(Task data begins)

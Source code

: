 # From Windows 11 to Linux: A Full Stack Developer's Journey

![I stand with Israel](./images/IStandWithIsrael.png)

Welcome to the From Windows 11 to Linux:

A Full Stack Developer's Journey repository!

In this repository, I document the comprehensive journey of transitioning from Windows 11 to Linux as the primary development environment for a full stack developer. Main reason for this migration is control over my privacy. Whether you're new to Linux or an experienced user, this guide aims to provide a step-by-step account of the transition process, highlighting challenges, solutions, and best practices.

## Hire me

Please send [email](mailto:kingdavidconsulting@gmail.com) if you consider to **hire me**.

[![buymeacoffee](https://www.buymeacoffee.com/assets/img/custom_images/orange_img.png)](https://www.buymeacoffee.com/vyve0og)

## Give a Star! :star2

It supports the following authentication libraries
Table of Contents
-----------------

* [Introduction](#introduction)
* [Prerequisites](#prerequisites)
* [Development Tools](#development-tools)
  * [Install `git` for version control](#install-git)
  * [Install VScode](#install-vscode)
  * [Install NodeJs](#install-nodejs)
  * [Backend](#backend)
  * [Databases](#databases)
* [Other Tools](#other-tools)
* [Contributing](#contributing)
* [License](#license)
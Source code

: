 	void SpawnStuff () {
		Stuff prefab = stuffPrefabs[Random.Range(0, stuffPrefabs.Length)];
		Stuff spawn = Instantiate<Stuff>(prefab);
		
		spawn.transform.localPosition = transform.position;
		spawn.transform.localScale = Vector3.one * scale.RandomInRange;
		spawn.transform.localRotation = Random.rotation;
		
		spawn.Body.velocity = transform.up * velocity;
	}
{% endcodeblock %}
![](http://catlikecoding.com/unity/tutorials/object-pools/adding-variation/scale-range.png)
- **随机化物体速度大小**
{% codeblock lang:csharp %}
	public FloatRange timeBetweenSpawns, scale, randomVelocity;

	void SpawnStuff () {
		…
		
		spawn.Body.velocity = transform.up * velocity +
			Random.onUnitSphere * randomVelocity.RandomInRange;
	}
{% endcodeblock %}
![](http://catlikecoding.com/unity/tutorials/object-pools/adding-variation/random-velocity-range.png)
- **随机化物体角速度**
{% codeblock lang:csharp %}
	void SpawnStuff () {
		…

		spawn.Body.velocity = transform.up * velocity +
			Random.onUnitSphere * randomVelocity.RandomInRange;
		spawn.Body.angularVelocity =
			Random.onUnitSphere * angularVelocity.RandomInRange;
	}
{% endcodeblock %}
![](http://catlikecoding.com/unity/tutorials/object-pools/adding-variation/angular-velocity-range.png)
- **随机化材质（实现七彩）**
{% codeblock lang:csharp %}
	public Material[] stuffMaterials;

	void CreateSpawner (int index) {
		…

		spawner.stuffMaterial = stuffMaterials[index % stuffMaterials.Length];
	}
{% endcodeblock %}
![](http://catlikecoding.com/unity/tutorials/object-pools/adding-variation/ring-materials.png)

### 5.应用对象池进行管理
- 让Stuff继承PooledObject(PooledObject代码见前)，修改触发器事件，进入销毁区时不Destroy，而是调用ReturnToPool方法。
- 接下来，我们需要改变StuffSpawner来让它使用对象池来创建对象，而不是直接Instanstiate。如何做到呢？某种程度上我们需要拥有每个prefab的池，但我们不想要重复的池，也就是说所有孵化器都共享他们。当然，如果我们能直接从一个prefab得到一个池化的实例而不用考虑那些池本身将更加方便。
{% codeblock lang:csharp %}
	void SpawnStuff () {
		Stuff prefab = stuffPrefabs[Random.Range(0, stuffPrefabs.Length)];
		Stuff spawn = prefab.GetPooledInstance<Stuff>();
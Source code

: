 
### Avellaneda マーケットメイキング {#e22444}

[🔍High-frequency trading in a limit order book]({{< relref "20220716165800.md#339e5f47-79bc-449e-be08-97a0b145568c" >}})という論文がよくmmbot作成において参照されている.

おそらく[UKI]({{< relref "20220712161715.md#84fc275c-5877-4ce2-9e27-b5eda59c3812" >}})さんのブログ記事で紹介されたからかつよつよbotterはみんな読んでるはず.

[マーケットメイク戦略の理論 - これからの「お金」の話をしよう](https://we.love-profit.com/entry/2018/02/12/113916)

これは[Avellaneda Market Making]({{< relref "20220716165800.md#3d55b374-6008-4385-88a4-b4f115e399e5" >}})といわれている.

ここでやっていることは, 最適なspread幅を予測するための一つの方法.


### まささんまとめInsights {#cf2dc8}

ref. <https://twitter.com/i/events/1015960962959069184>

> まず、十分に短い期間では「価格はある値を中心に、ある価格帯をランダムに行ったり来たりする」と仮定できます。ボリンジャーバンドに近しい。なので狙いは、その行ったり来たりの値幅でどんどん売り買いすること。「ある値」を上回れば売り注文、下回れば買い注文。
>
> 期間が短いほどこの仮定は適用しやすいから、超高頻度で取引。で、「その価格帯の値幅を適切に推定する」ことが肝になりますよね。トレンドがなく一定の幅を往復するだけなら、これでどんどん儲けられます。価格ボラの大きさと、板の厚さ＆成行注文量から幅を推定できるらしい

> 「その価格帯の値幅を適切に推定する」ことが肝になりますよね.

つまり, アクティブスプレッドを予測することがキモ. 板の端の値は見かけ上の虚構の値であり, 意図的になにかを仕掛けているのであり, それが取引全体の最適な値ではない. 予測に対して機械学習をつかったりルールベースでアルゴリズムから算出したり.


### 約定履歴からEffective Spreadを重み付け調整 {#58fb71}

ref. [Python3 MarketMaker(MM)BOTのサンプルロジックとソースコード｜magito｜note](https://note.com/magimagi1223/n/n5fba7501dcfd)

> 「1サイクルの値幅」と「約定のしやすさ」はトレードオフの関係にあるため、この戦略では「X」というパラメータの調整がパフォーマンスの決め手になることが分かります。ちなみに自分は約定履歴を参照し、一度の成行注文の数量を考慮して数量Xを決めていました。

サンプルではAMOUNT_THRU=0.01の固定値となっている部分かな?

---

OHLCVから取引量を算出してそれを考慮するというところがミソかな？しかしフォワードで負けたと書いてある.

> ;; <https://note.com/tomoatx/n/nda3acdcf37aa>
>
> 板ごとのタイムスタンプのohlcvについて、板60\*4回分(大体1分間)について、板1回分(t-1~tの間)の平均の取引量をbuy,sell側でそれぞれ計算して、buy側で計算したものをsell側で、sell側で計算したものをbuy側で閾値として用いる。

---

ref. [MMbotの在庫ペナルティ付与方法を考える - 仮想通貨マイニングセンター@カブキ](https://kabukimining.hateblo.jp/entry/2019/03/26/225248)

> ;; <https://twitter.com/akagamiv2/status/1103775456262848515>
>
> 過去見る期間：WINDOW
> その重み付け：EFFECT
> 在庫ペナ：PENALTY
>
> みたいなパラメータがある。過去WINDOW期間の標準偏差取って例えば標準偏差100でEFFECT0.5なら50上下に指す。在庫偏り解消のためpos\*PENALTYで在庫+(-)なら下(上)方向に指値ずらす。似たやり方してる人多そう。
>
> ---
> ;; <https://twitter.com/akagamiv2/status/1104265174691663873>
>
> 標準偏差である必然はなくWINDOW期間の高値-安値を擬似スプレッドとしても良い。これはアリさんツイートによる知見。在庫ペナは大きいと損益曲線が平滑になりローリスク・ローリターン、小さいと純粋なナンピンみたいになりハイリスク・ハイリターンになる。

(Task data ends)

◆ Your task ◆
From the data above, return every line from the line that has "It supports the" up to and including the line that has "spawn.transform.localScale = Vector3.one", exactly.

◆ Result below ◆
It supports the following authentication libraries
Table of Contents
-----------------

* [Introduction](#introduction)
* [Prerequisites](#prerequisites)
* [Development Tools](#development-tools)
  * [Install `git` for version control](#install-git)
  * [Install VScode](#install-vscode)
  * [Install NodeJs](#install-nodejs)
  * [Backend](#backend)
  * [Databases](#databases)
* [Other Tools](#other-tools)
* [Contributing](#contributing)
* [License](#license)
Source code

: 	void SpawnStuff () {
		Stuff prefab = stuffPrefabs[Random.Range(0, stuffPrefabs.Length)];
		Stuff spawn = Instantiate<Stuff>(prefab);
		
		spawn.transform.localPosition = transform.position;
		spawn.transform.localScale = Vector3.one * scale.RandomInRange;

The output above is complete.